• [Task brief] What is needed is a copy of each line in the listing that contains "auto".
- Opening Delimiter -
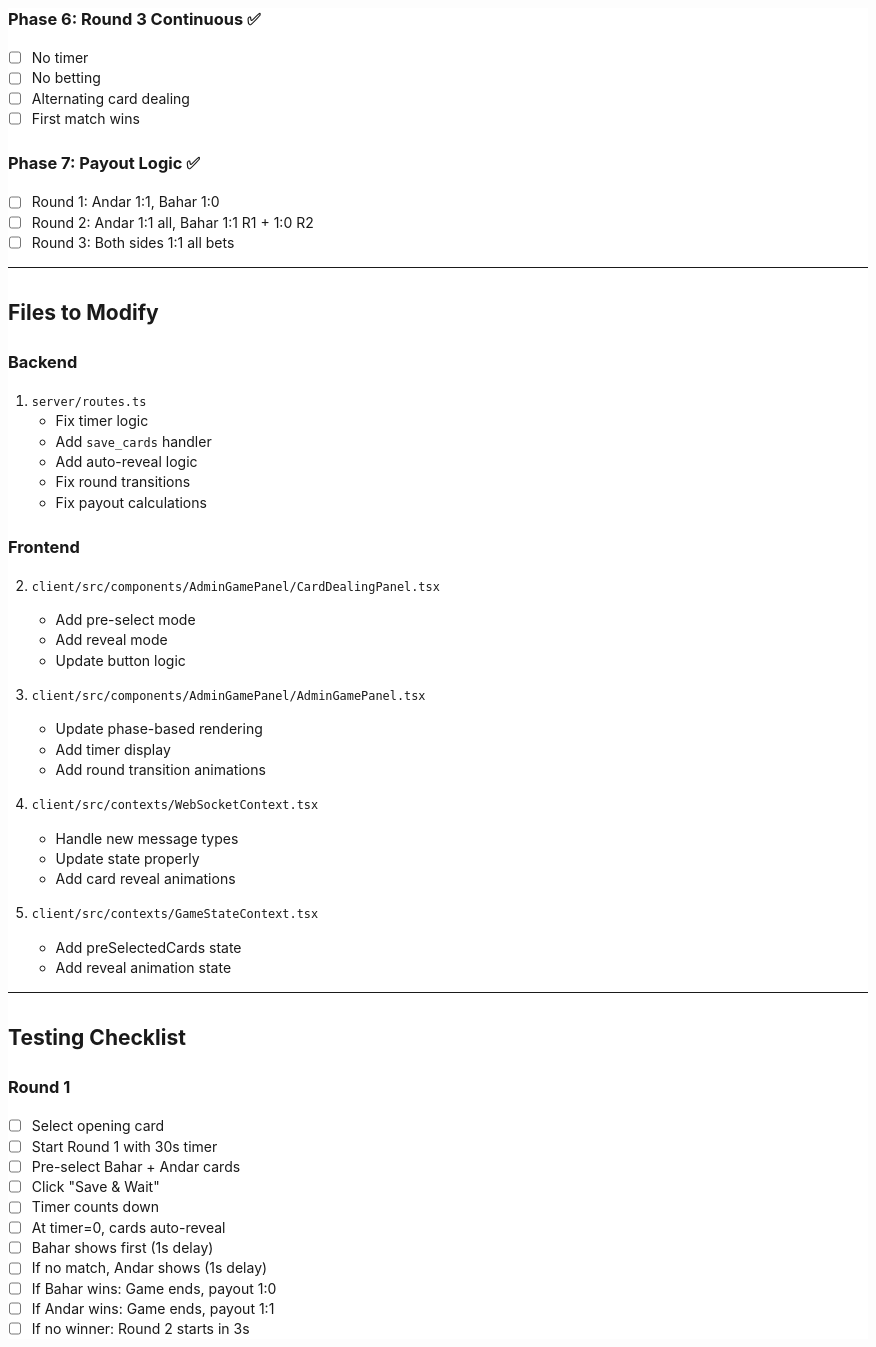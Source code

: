 ### Phase 6: Round 3 Continuous ✅
- [ ] No timer
- [ ] No betting
- [ ] Alternating card dealing
- [ ] First match wins

### Phase 7: Payout Logic ✅
- [ ] Round 1: Andar 1:1, Bahar 1:0
- [ ] Round 2: Andar 1:1 all, Bahar 1:1 R1 + 1:0 R2
- [ ] Round 3: Both sides 1:1 all bets

---

## Files to Modify

### Backend
1. `server/routes.ts`
   - Fix timer logic
   - Add `save_cards` handler
   - Add auto-reveal logic
   - Fix round transitions
   - Fix payout calculations

### Frontend
2. `client/src/components/AdminGamePanel/CardDealingPanel.tsx`
   - Add pre-select mode
   - Add reveal mode
   - Update button logic

3. `client/src/components/AdminGamePanel/AdminGamePanel.tsx`
   - Update phase-based rendering
   - Add timer display
   - Add round transition animations

4. `client/src/contexts/WebSocketContext.tsx`
   - Handle new message types
   - Update state properly
   - Add card reveal animations

5. `client/src/contexts/GameStateContext.tsx`
   - Add preSelectedCards state
   - Add reveal animation state

---

## Testing Checklist

### Round 1
- [ ] Select opening card
- [ ] Start Round 1 with 30s timer
- [ ] Pre-select Bahar + Andar cards
- [ ] Click "Save & Wait"
- [ ] Timer counts down
- [ ] At timer=0, cards auto-reveal
- [ ] Bahar shows first (1s delay)
- [ ] If no match, Andar shows (1s delay)
- [ ] If Bahar wins: Game ends, payout 1:0
- [ ] If Andar wins: Game ends, payout 1:1
- [ ] If no winner: Round 2 starts in 3s
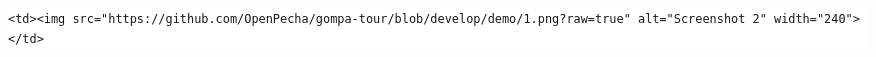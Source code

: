     <td><img src="https://github.com/OpenPecha/gompa-tour/blob/develop/demo/1.png?raw=true" alt="Screenshot 2" width="240"></td>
- Closing Delimiter -
• [Written answer]
   - Add auto-reveal logic
- [ ] At timer=0, cards auto-reveal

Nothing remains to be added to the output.